Archive for the ‘Music’ Category

ELLA and SATCHMO

Wednesday, August 21st, 2019

My two favorite singers of the Jazz era were Ella and Satchmo, who often sang duets. Here are some short bios about them.

Ella Fitzgerald was born on April 25, 1917 in Newport News, Virginia. During her wonderful career she became known as the “First Lady of Song” and queen of jazz. Her smooth voice and technical skill remain unmatched in the jazz world now decades after her death.

Fitzgerald got her start at Amateur Night at the Apollo Theater in Harlem when she was just 17 years old. She had intended to dance during her performance, but a prior dancing act intimidated her so much that she decided to sing instead. She won first prize for the night.

Dubbed “The First Lady of Song,” Ella Fitzgerald was the most popular female jazz singer in the United States for more than half a century. In her lifetime, she won 13 Grammy awards and sold over 40 million albums. Her voice was flexible, wide-ranging, accurate and ageless. She could sing sultry ballads, sweet jazz and imitate every instrument in an orchestra. She worked with all the jazz greats, from Duke Ellington, Count Basie and Nat King Cole, to Frank Sinatra, Louis Armstrong, Dizzy Gillespie and Benny Goodman. (Or rather, some might say all the jazz greats had the pleasure of working with Ella). She performed at top venues all over the world, and packed them to the hilt. Her audiences were as diverse as her vocal range. They were rich and poor, made up of all races, all religions and all nationalities. In fact, many of them had just one binding factor in common –––– they all loved her.

 

Personally, I, too loved every song she sang with, or without, accompaniment. However, my really most favorite songs were those she sang with Louis Armstrong.

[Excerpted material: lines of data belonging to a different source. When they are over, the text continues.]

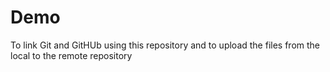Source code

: # Demo
To link Git and GitHUb using this repository and to upload the files from the local to the remote repository

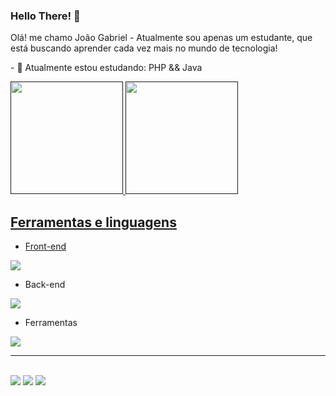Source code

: ### Hello There! 👋

<p>
  Olá! me chamo João Gabriel - Atualmente sou apenas um estudante, que está buscando aprender cada vez mais no mundo de tecnologia!
</p>
<p>
  - 🌱 Atualmente estou estudando: PHP && Java
</p>
<div>
  <a href="">
  <img height="180rem" src="https://github-readme-stats.vercel.app/api?username=joaogabriel2705&anuraghazra&show_icons=true&theme=radical">  
  <img height=180rem" src="https://github-readme-stats.vercel.app/api/top-langs/?username=joaogabriel2705&hide_progress=true&theme=radical">  
</div>

<h2>Ferramentas e linguagens</h2>

- Front-end
<p align="start">
  <a href="https://skillicons.dev">
    <img src="https://skillicons.dev/icons?i=html,css,js,sass,bootstrap" />
  </a>
</p>

- Back-end
<p align="start">
  <a href="https://skillicons.dev">
    <img src="https://skillicons.dev/icons?i=java,spring,maven" />
  </a>
</p>

- Ferramentas
<p align="start">
  <a href="https://skillicons.dev">
    <img src="https://skillicons.dev/icons?i=git,github,vscode,window" />
  </a>
</p>

<hr>
<div style=display: inline_block><br>
  <a href="malito:jgquadros2005@gmail.com" target="_blank"><img src="https://img.shields.io/badge/Gmail-EA4335.svg?style=for-the-badge&logo=Gmail&logoColor=white"></a>
  <a href="https://www.instagram.com/apenas_um_jaum/" target="_blank"><img src="https://img.shields.io/badge/Instagram-E4405F.svg?style=for-the-badge&logo=Instagram&logoColor=white"></a>
  <a href="https://www.linkedin.com/in/jo%C3%A3o-gabriel-mendes-de-quadros-67929a245/" target="_blank"><img src="https://img.shields.io/badge/LinkedIn-0A66C2.svg?style=for-the-badge&logo=LinkedIn&logoColor=white"></a>
</div>

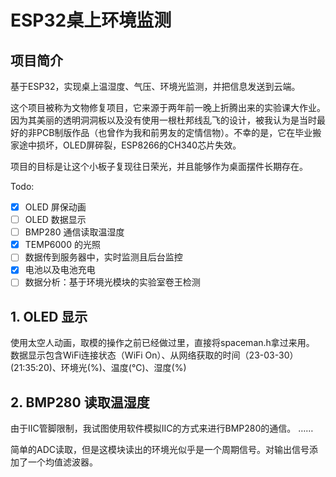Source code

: # ESP32桌上环境监测

## 项目简介

基于ESP32，实现桌上温湿度、气压、环境光监测，并把信息发送到云端。

这个项目被称为文物修复项目，它来源于两年前一晚上折腾出来的实验课大作业。因为其美丽的透明洞洞板以及没有使用一根杜邦线乱飞的设计，被我认为是当时最好的非PCB制版作品（也曾作为我和前男友的定情信物）。不幸的是，它在毕业搬家途中损坏，OLED屏碎裂，ESP8266的CH340芯片失效。

项目的目标是让这个小板子复现往日荣光，并且能够作为桌面摆件长期存在。

Todo:

- [x] OLED 屏保动画
- [ ] OLED 数据显示
- [ ] BMP280 通信读取温湿度
- [x] TEMP6000 的光照
- [ ] 数据传到服务器中，实时监测且后台监控
- [x] 电池以及电池充电
- [ ] 数据分析：基于环境光模块的实验室卷王检测

## 1. OLED 显示
使用太空人动画，取模的操作之前已经做过里，直接将spaceman.h拿过来用。
数据显示包含WiFi连接状态（WiFi On）、从网络获取的时间（23-03-30）(21:35:20)、环境光(%)、温度(°C)、湿度(%)


## 2. BMP280 读取温湿度

由于IIC管脚限制，我试图使用软件模拟IIC的方式来进行BMP280的通信。
……


简单的ADC读取，但是这模块读出的环境光似乎是一个周期信号。对输出信号添加了一个均值滤波器。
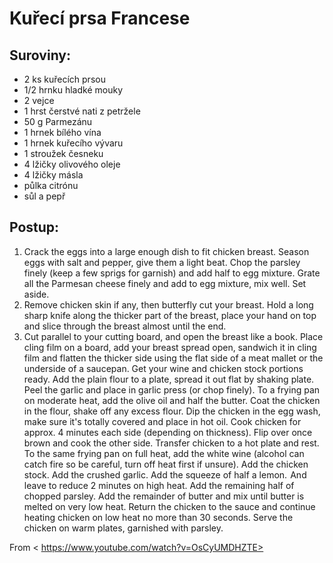 # Kuřecí prsa Francese

## Suroviny:
- 2 ks kuřecích prsou
- 1/2 hrnku hladké mouky
- 2 vejce
- 1 hrst čerstvé nati z petržele
- 50 g Parmezánu
- 1 hrnek bílého vína
- 1 hrnek kuřecího vývaru
- 1 stroužek česneku
- 4 lžičky olivového oleje
- 4 lžičky másla
- půlka citrónu
- sůl a pepř

## Postup:
1. Crack the eggs into a large enough dish to fit chicken breast. Season eggs with salt and pepper, give them a light beat. Chop the parsley finely (keep a few sprigs for garnish) and add half to egg mixture. Grate all the Parmesan cheese finely and add to egg mixture, mix well. Set aside.
2. Remove chicken skin if any, then butterfly cut your breast. Hold a long sharp knife along the thicker part of the breast, place your hand on top and slice through the breast almost until the end.
3. Cut parallel to your cutting board, and open the breast like a book. Place cling film on a board, add your breast spread open, sandwich it in cling film and flatten the thicker side using the flat side of a meat mallet or the underside of a saucepan. Get your wine and chicken stock portions ready. Add the plain flour to a plate, spread it out flat by shaking plate. Peel the garlic and place in garlic press (or chop finely). To a frying pan on moderate heat, add the olive oil and half the butter. Coat the chicken in the flour, shake off any excess flour. Dip the chicken in the egg wash, make sure it's totally covered and place in hot oil. Cook chicken for approx. 4 minutes each side (depending on thickness). Flip over once brown and cook the other side. Transfer chicken to a hot plate and rest. To the same frying pan on full heat, add the white wine (alcohol can catch fire so be careful, turn off heat first if unsure). Add the chicken stock. Add the crushed garlic. Add the squeeze of half a lemon.  And leave to reduce 2 minutes on high heat. Add the remaining half of chopped parsley. Add the remainder of butter and mix until butter is melted on very low heat. Return the chicken to the sauce and continue heating chicken on low heat no more than 30 seconds. Serve the chicken on warm plates, garnished with parsley. 

From < https://www.youtube.com/watch?v=OsCyUMDHZTE>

She won 13 Grammy Awards over the course of her life, including one at the inaugural show in 1958. She also received the National Medal of Arts, the Presidential Medal of Freedom, and the George and Ira Gershwin Award for Lifetime Musical Achievement.

 

Louis Armstrong , the great jazz musician was born on August 5, 1901, in New Orleans. He earned the nickname “Dippermouth” as a boy singing for pennies on the streets of New Orleans. He would scoop up the coins and stuff them in his mouth so the bigger boys couldn’t steal them. Later, his effusive style of playing, in particular the way he blew high C’s on his trumpet, would earn him the name “Satchelmouth,” later shortened to “Satchmo.”

Armstrong was born in Storyville, the poorest neighborhood of New Orleans. He worked for a family of Russian Jews delivering coal to prostitute’s rooms. The Karnovsky’s were kind to him, helping him buy a tin trumpet. Because of them, he wore a Star of David pendant for the rest of his life.

As a teenager, he honed his skills playing dances, funeral marches, and riverboats. He met jazz greats like Bix Beiderbecke, Sidney Bechet, and King Oliver, who welcomed him to Chicago in 1924. From 1925 to 1928, he and his band, Louis Armstrong and The Hot Five, made more than 60 records, which influenced everyone from Wynton Marsalis to The Beatles, whom he displaced in 1964, when his rendition of “Hello, Dolly!” knocked them off the number-one spot on the Billboard Charts.

 

The records by Louis Armstrong and His Five–and later, Hot Seven–are the most influential in jazz. Armstrong’s improvised solos transformed jazz from an ensemble-based music into a soloist’s art, while his expressive vocals incorporated innovative bursts of scat singing and an underlying swing feel. By the end of the decade, the popularity of the Hot Fives and Sevens was enough to send Armstrong back to New York, where he appeared in the popular Broadway revue, “Hot Chocolates.” He soon began touring and never really stopped until his death in 1971.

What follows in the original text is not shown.